● INSTRUCTIONS TO FOLLOW:
Only lines holding "Squared" are wanted; copy each of them from the records below.

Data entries

Segment Open

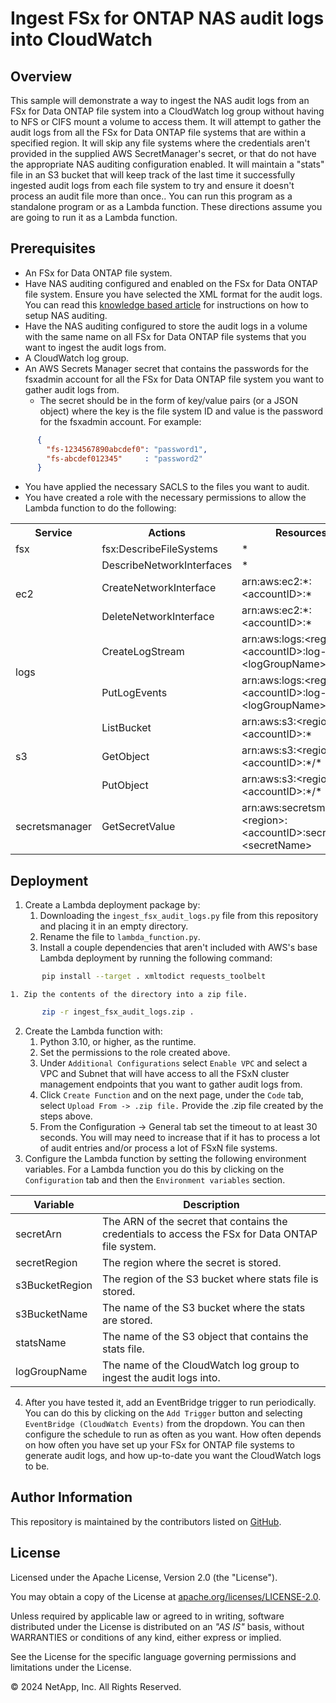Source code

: # Ingest FSx for ONTAP NAS audit logs into CloudWatch

## Overview
This sample will demonstrate a way to ingest the NAS audit logs from an FSx for Data ONTAP file system into a CloudWatch log group
without having to NFS or CIFS mount a volume to access them.
It will attempt to gather the audit logs from all the FSx for Data ONTAP file systems that are within a specified region.
It will skip any file systems where the credentials aren't provided in the supplied AWS SecretManager's secret, or that do not have
the appropriate NAS auditing configuration enabled.
It will maintain a "stats" file in an S3 bucket that will keep track of the last time it successfully ingested audit logs from each
file system to try and ensure it doesn't process an audit file more than once..
You can run this program as a standalone program or as a Lambda function. These directions assume you are going to run it as a Lambda function.

## Prerequisites
- An FSx for Data ONTAP file system.
- Have NAS auditing configured and enabled on the FSx for Data ONTAP file system. Ensure you have selected the XML format for the audit logs. You can read this
[knowledge based article](https://kb.netapp.com/on-prem/ontap/da/NAS/NAS-KBs/How_to_set_up_NAS_auditing_in_ONTAP_9) for instructions on how to setup NAS auditing.
- Have the NAS auditing configured to store the audit logs in a volume with the same name on all FSx for Data ONTAP file
systems that you want to ingest the audit logs from.
- A CloudWatch log group.
- An AWS Secrets Manager secret that contains the passwords for the fsxadmin account for all the FSx for Data ONTAP file system you want to gather audit logs from.
  - The secret should be in the form of key/value pairs (or a JSON object) where the key is the file system ID and value is the password for the fsxadmin account. For example:
```json
      {
        "fs-1234567890abcdef0": "password1",
        "fs-abcdef012345"     : "password2"
      }
```
- You have applied the necessary  SACLS to the files you want to audit.
- You have created a role with the necessary permissions to allow the Lambda function to do the following:

<table>
<tr><th>Service</td><th>Actions</td><th>Resources</th></tr>
<tr><td>fsx</td><td>fsx:DescribeFileSystems</td><td>*</td></tr>
<tr><td rowspan="3">ec2</td><td>DescribeNetworkInterfaces</td><td>*</td></tr>
<tr><td>CreateNetworkInterface</td><td>arn:aws:ec2:*:&lt;accountID&gt;:*</td></tr>
<tr><td>DeleteNetworkInterface</td><td>arn:aws:ec2:*:&lt;accountID&gt;:*</td></tr>
<tr><td rowspan="2">logs</td><td>CreateLogStream        </td><td> arn:aws:logs:&lt;region&gt;:&lt;accountID&gt;:log-group:&lt;logGroupName&gt;:* </td></tr>
<tr><td>PutLogEvents           </td><td> arn:aws:logs:&lt;region&gt;:&lt;accountID&gt;:log-group:&lt;logGroupName&gt;:* </td></tr>
<tr><td rowspan="3"> s3  </td><td> ListBucket             </td><td> arn:aws:s3:&lt;region&gt;:&lt;accountID&gt;:* </td></tr>
<tr><td>GetObject              </td><td> arn:aws:s3:&lt;region>:&lt;accountID&gt;:*/* </td></tr>
<tr><td>PutObject              </td><td> arn:aws:s3:&lt;region>:&lt;accountID&gt;:*/* </td></tr>
<tr><td>secretsmanager </td><td> GetSecretValue </td><td> arn:aws:secretsmanager:&lt;region&gt;:&lt;accountID&gt;:secret:&lt;secretName&gt;</td></tr>
</table>

## Deployment
1. Create a Lambda deployment package by:
    1. Downloading the `ingest_fsx_audit_logs.py` file from this repository and placing it in an empty directory.
    1. Rename the file to `lambda_function.py`.
    1. Install a couple dependencies that aren't included with AWS's base Lambda deployment by running the following command:
```bash
       pip install --target . xmltodict requests_toolbelt
```
    1. Zip the contents of the directory into a zip file.
```bash
       zip -r ingest_fsx_audit_logs.zip .
```
2. Create the Lambda function with:
    1. Python 3.10, or higher, as the runtime.
    1. Set the permissions to the role created above.
    1. Under `Additional Configurations` select `Enable VPC` and select a VPC and Subnet that will have access to all the FSxN cluster management endpoints that you want to gather audit logs from.
    1. Click `Create Function` and on the next page, under the `Code` tab, select `Upload From -> .zip file.` Provide the .zip file created by the steps above. 
    1. From the Configuration -> General tab set the timeout to at least 30 seconds. You will may need to increase that if it has to process a lot of audit entries and/or process a lot of FSxN file systems.
3. Configure the Lambda function by setting the following environment variables. For a Lambda function you do this by clicking on the `Configuration` tab and then the `Environment variables` section.

| Variable | Description |
| --- | --- |
| secretArn | The ARN of the secret that contains the credentials to access the FSx for Data ONTAP file system. |
| secretRegion | The region where the secret is stored. |
| s3BucketRegion | The region of the S3 bucket where stats file is stored. |
| s3BucketName | The name of the S3 bucket where the stats are stored. |
| statsName | The name of the S3 object that contains the stats file. |
| logGroupName | The name of the CloudWatch log group to ingest the audit logs into. |

4. After you have tested it, add an EventBridge trigger to run periodically. You can do this by clicking on the `Add Trigger` button and selecting `EventBridge (CloudWatch Events)` from the dropdown. You can then configure the schedule to run as often as you want. How often depends on how often you have set up your FSx for ONTAP file systems to generate audit logs, and how up-to-date you want the CloudWatch logs to be.

## Author Information

This repository is maintained by the contributors listed on [GitHub](https://github.com/NetApp/FSx-ONTAP-samples-scripts/graphs/contributors).

## License

Licensed under the Apache License, Version 2.0 (the "License").

You may obtain a copy of the License at [apache.org/licenses/LICENSE-2.0](http://www.apache.org/licenses/LICENSE-2.0).

Unless required by applicable law or agreed to in writing, software distributed under the License is distributed on an _"AS IS"_ basis, without WARRANTIES or conditions of any kind, either express or implied.

See the License for the specific language governing permissions and limitations under the License.

© 2024 NetApp, Inc. All Rights Reserved.
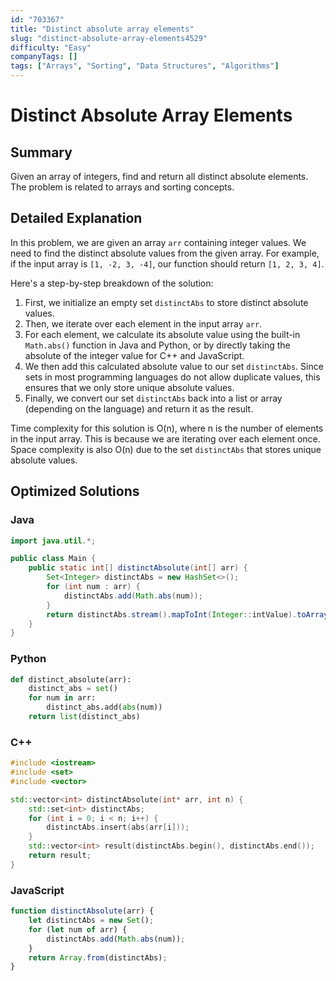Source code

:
 ```yaml
---
id: "703367"
title: "Distinct absolute array elements"
slug: "distinct-absolute-array-elements4529"
difficulty: "Easy"
companyTags: []
tags: ["Arrays", "Sorting", "Data Structures", "Algorithms"]
---
```


**Distinct Absolute Array Elements**
======================================================

## Summary
Given an array of integers, find and return all distinct absolute elements. The problem is related to arrays and sorting concepts.

## Detailed Explanation
In this problem, we are given an array `arr` containing integer values. We need to find the distinct absolute values from the given array. For example, if the input array is `[1, -2, 3, -4]`, our function should return `[1, 2, 3, 4]`.

Here's a step-by-step breakdown of the solution:

1. First, we initialize an empty set `distinctAbs` to store distinct absolute values.
2. Then, we iterate over each element in the input array `arr`.
3. For each element, we calculate its absolute value using the built-in `Math.abs()` function in Java and Python, or by directly taking the absolute of the integer value for C++ and JavaScript.
4. We then add this calculated absolute value to our set `distinctAbs`. Since sets in most programming languages do not allow duplicate values, this ensures that we only store unique absolute values.
5. Finally, we convert our set `distinctAbs` back into a list or array (depending on the language) and return it as the result.

Time complexity for this solution is O(n), where n is the number of elements in the input array. This is because we are iterating over each element once. Space complexity is also O(n) due to the set `distinctAbs` that stores unique absolute values.

## Optimized Solutions
### Java
```java
import java.util.*;

public class Main {
    public static int[] distinctAbsolute(int[] arr) {
        Set<Integer> distinctAbs = new HashSet<>();
        for (int num : arr) {
            distinctAbs.add(Math.abs(num));
        }
        return distinctAbs.stream().mapToInt(Integer::intValue).toArray();
    }
}
```

### Python
```python
def distinct_absolute(arr):
    distinct_abs = set()
    for num in arr:
        distinct_abs.add(abs(num))
    return list(distinct_abs)
```

### C++
```cpp
#include <iostream>
#include <set>
#include <vector>

std::vector<int> distinctAbsolute(int* arr, int n) {
    std::set<int> distinctAbs;
    for (int i = 0; i < n; i++) {
        distinctAbs.insert(abs(arr[i]));
    }
    std::vector<int> result(distinctAbs.begin(), distinctAbs.end());
    return result;
}
```

### JavaScript
```javascript
function distinctAbsolute(arr) {
    let distinctAbs = new Set();
    for (let num of arr) {
        distinctAbs.add(Math.abs(num));
    }
    return Array.from(distinctAbs);
}
```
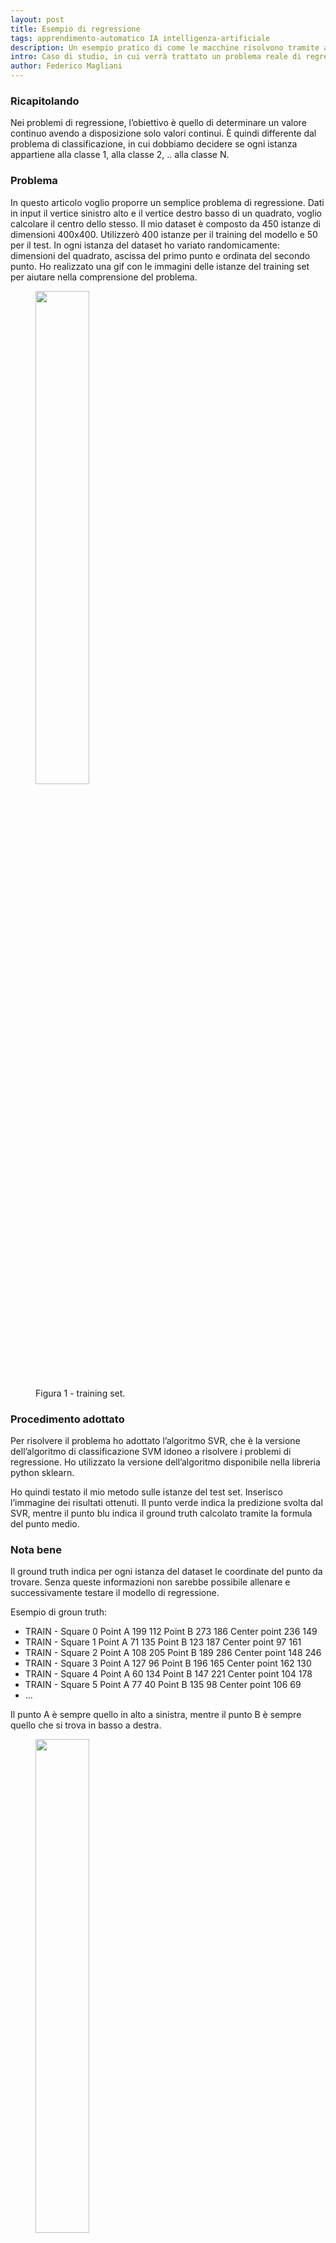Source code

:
 ```yaml
---
layout: post
title: Esempio di regressione
tags: apprendimento-automatico IA intelligenza-artificiale
description: Un esempio pratico di come le macchine risolvono tramite algoritmi di IA i problemi di regressione
intro: Caso di studio, in cui verrà trattato un problema reale di regressione tramite l'applicazione di un algoritmo di IA
author: Federico Magliani
---
```


<script async src="https://www.googletagmanager.com/gtag/js?id=G-DKE7V23TS7"></script>
<script>
  window.dataLayer = window.dataLayer || [];
  function gtag(){dataLayer.push(arguments);}
  gtag('js', new Date());

  gtag('config', 'G-DKE7V23TS7');
</script>

### Ricapitolando
Nei problemi di regressione, l’obiettivo è quello di determinare un valore continuo avendo a
disposizione solo valori continui. È quindi differente dal problema di classificazione, in cui dobbiamo decidere se ogni istanza appartiene alla classe 1, alla classe 2, .. alla
classe N.

### Problema

In questo articolo voglio proporre un semplice problema di regressione.
Dati in input il vertice sinistro alto e il vertice destro basso di un quadrato, voglio calcolare il centro dello stesso. Il mio dataset è composto da 450 istanze di dimensioni 400x400. Utilizzerò 400 istanze per il training del modello e 50 per il test. In ogni istanza del dataset ho variato randomicamente: dimensioni del quadrato, ascissa del primo punto e ordinata
del secondo punto. 
Ho realizzato una gif con le immagini delle istanze del training set per aiutare nella comprensione del problema.

<figure>
<img src='http://fmaglia.github.io/assets/images/train.gif' style="width:45%">
  <figcaption>Figura 1 - training set. </figcaption>
</figure>

### Procedimento adottato

Per risolvere il problema ho adottato l’algoritmo SVR, che è la versione dell’algoritmo di classificazione SVM idoneo a risolvere i problemi di regressione.
Ho utilizzato la versione dell’algoritmo disponibile nella libreria python sklearn.

Ho quindi testato il mio metodo sulle istanze del test set.
Inserisco l’immagine dei risultati ottenuti. 
Il punto verde indica la predizione svolta dal SVR, mentre il punto blu indica il ground truth calcolato tramite la formula del punto medio.

### Nota bene

Il ground truth indica per ogni istanza del dataset le coordinate del punto da trovare.
Senza queste informazioni non sarebbe possibile allenare e successivamente testare il modello di regressione.

Esempio di groun truth:
* TRAIN - Square 0 Point A 199 112 Point B 273 186 Center point 236 149
* TRAIN - Square 1 Point A 71 135 Point B 123 187 Center point 97 161
* TRAIN - Square 2 Point A 108 205 Point B 189 286 Center point 148 246
* TRAIN - Square 3 Point A 127 96 Point B 196 165 Center point 162 130
* TRAIN - Square 4 Point A 60 134 Point B 147 221 Center point 104 178
* TRAIN - Square 5 Point A 77 40 Point B 135 98 Center point 106 69
* ...

Il punto A è sempre quello in alto a sinistra, mentre il punto B è sempre quello che si trova in basso a destra.


<figure>
<img src='http://fmaglia.github.io/assets/images/test.gif' style="width:45%">
  <figcaption>Figura 2 - test set. </figcaption>
</figure>

Per valutare la qualità del modello proposto ho utilizzato due indicatori comuni: <b>Mean Squared Error</b> e <b>Mean Absolute Error</b>.

### Definizioni

* <b>Mean Squared Error</b>: indica la discrepanza quadratica media fra i valori dei dati osservati ed i valori dei dati stimati (da Wikipedia). Tende ad aumentare
significativamente all’aumentare della differenza fra valore calcolato dall’algoritmo e valore del ground truth.
* <b>Mean Absolute Error</b>: indica la media fra i valori dei dati osservati ed i valori dei dati stimati. Tende a crescere meno significativamente rispetto al MSE all’aumentare della differenza fra valore calcolato e valore del ground truth.


### Risultati

<img src='http://fmaglia.github.io/assets/images/table4.png' style="width:60%">

Visto che devo determinare sia l’ascissa che l’ordinata del punto centrale del quadrato avrò quindi un errore distinto per entrambi i campi.
I risultati ottenuti come si può evincere anche visivamente sono discreti, ma non eccellenti.
Considerando che le immagini hanno dimensione 400x400 e il MAE è di circa 23 pixel allora l'errore medio è circa il 6%.

Nel prossimo post vi spiegherò come fare per migliorare questo risultato, raggiungendo errori che tendono allo zero. Non perdetevi il prossimo post!

[Homepage](../../../index)
 
<div style='border:1px solid white'>
  <table><tr><td style='width:30%'><img src='http://magliani.altervista.org/images/office_round.png' style='width:35%'> 
    <br><b>Federico Magliani</b>
  <td>Sono appassionato di Intelligenza Artificiale e nel 2020 ho ricevuto il Ph.D. in Visione Artificiale presso l'Università degli Studi di Parma.
  <br>Se vuoi ricevere maggiori informazioni sull'articolo o sui progetti che sto svolgendo visita il mio <a href='http://magliani.altervista.org' target='_blank'>sito web</a>.
    
<a href="https://www.iubenda.com/privacy-policy/15191098" class="iubenda-white iubenda-noiframe iubenda-embed iubenda-noiframe " title="Privacy Policy ">Privacy Policy</a><script type="text/javascript">(function (w,d) {var loader = function () {var s = d.createElement("script"), tag = d.getElementsByTagName("script")[0]; s.src="https://cdn.iubenda.com/iubenda.js"; tag.parentNode.insertBefore(s,tag);}; if(w.addEventListener){w.addEventListener("load", loader, false);}else if(w.attachEvent){w.attachEvent("onload", loader);}else{w.onload = loader;}})(window, document);</script>
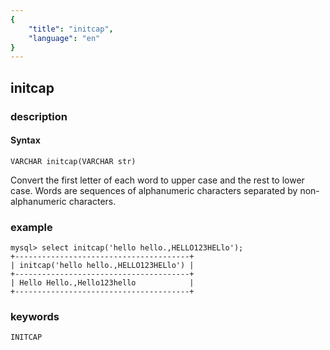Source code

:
 ```yaml
---
{
    "title": "initcap",
    "language": "en"
}
---
```


<!-- 
Licensed to the Apache Software Foundation (ASF) under one
or more contributor license agreements.  See the NOTICE file
distributed with this work for additional information
regarding copyright ownership.  The ASF licenses this file
to you under the Apache License, Version 2.0 (the
"License"); you may not use this file except in compliance
with the License.  You may obtain a copy of the License at

  http://www.apache.org/licenses/LICENSE-2.0

Unless required by applicable law or agreed to in writing,
software distributed under the License is distributed on an
"AS IS" BASIS, WITHOUT WARRANTIES OR CONDITIONS OF ANY
KIND, either express or implied.  See the License for the
specific language governing permissions and limitations
under the License.
-->

## initcap
### description
#### Syntax

`VARCHAR initcap(VARCHAR str)`

Convert the first letter of each word to upper case and the rest to lower case. 
Words are sequences of alphanumeric characters separated by non-alphanumeric characters.

### example

```
mysql> select initcap('hello hello.,HELLO123HELlo');
+---------------------------------------+
| initcap('hello hello.,HELLO123HELlo') |
+---------------------------------------+
| Hello Hello.,Hello123hello            |
+---------------------------------------+
```
### keywords
    INITCAP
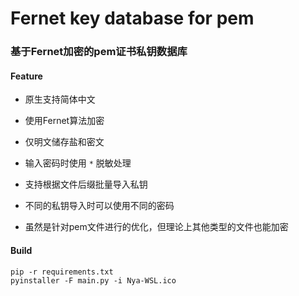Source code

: # Fernet key database for pem

### 基于Fernet加密的pem证书私钥数据库

#### Feature

- 原生支持简体中文

- 使用Fernet算法加密
- 仅明文储存盐和密文
- 输入密码时使用 `*` 脱敏处理
- 支持根据文件后缀批量导入私钥
- 不同的私钥导入时可以使用不同的密码
- 虽然是针对pem文件进行的优化，但理论上其他类型的文件也能加密

#### Build

```
pip -r requirements.txt
pyinstaller -F main.py -i Nya-WSL.ico
```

Segment Closed

● OUTPUT BELOW:
Per valutare la qualità del modello proposto ho utilizzato due indicatori comuni: <b>Mean Squared Error</b> e <b>Mean Absolute Error</b>.
* <b>Mean Squared Error</b>: indica la discrepanza quadratica media fra i valori dei dati osservati ed i valori dei dati stimati (da Wikipedia). Tende ad aumentare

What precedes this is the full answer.